Старики, степенно опираясь на палки и уткнув бороды в грудь, рассуждали умственно:
— Зря Микитушка-то… Богатый на правде верхом ездит, а кривдой погоняет.
— Что и баять! Видал, как барыня-то его объехала?
Ежели, говорит, правдой народ держится, так незачем ему за чужую землю хвататься да богатым завидовать.
— Какая там правда! — сердито крикнул высокий и лысый старик и ударил длинной палкой о землю. — Пахать надо… Держи топор в руке — вот тебе и правда…
Подошла большая толпа мужиков. Все были взволнованы и кричали каждый свое:
— Как она улещала-то: «Мужички, мужички! Опамятуйтесь! Беду на себя накличете… Мне вас жалко…»
— Пожалел волк кобылу — оставил хвост да гриву.
— А Петруху-то здорово поддела: «Ты в остроге сидел…
Мстишь брату-то… Тебя в Сибирь надо…»
— А чего он лезет не в свои сани?.. Одного поля ягода.
Стодневы всегда из народа жилы тянули…
— Ну, чего вы языки чешете? — рассердился кто-то. — Аль забыли, как Митрий-то Петруху обездолил? В обиде человек.
— Выезжаем, что ли, мужики? Чур, все, как один. Делить надо.
Ванька Юлёнков вертелся среди мужиков.
— Я на корове выеду пахать. Зубами в землю-то вгрызусь. Никакой объездчик меня из бороны не выковырнет.
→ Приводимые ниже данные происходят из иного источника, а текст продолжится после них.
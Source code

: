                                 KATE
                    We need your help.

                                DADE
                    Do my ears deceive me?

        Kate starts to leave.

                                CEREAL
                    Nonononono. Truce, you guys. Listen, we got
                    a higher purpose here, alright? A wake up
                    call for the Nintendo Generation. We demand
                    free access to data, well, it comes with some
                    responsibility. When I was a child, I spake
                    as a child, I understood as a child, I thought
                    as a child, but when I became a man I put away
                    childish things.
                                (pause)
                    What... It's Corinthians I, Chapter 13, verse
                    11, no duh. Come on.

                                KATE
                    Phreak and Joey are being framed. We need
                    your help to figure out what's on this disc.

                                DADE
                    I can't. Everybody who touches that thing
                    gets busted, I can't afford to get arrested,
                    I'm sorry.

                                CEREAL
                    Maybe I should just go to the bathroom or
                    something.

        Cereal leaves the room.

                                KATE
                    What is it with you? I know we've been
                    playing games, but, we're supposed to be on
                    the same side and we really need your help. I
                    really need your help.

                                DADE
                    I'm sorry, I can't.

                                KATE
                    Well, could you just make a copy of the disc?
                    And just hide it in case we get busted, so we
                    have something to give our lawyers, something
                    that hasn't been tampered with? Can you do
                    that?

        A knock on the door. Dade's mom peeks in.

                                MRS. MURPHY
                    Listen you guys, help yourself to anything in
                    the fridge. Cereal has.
— Колья захватывай, робя!.. топоры!..
Кузярь ткнул меня в бок и, задыхаясь, крикнул:
— Бежим! Я тоже с топором. Ноги буду рубить объездчиковой лошади.
И юркнул в толпу мужиков. Таким взбудораженным я еще никогда его не видел. Черные глаза его горели и жадно впивались в проходящих мужиков. Он снимал костлявые кулачишки, вслушивался и хватал каждое слово, каждый выкрик, и острые скулы его краснели сквозь пыльный загар.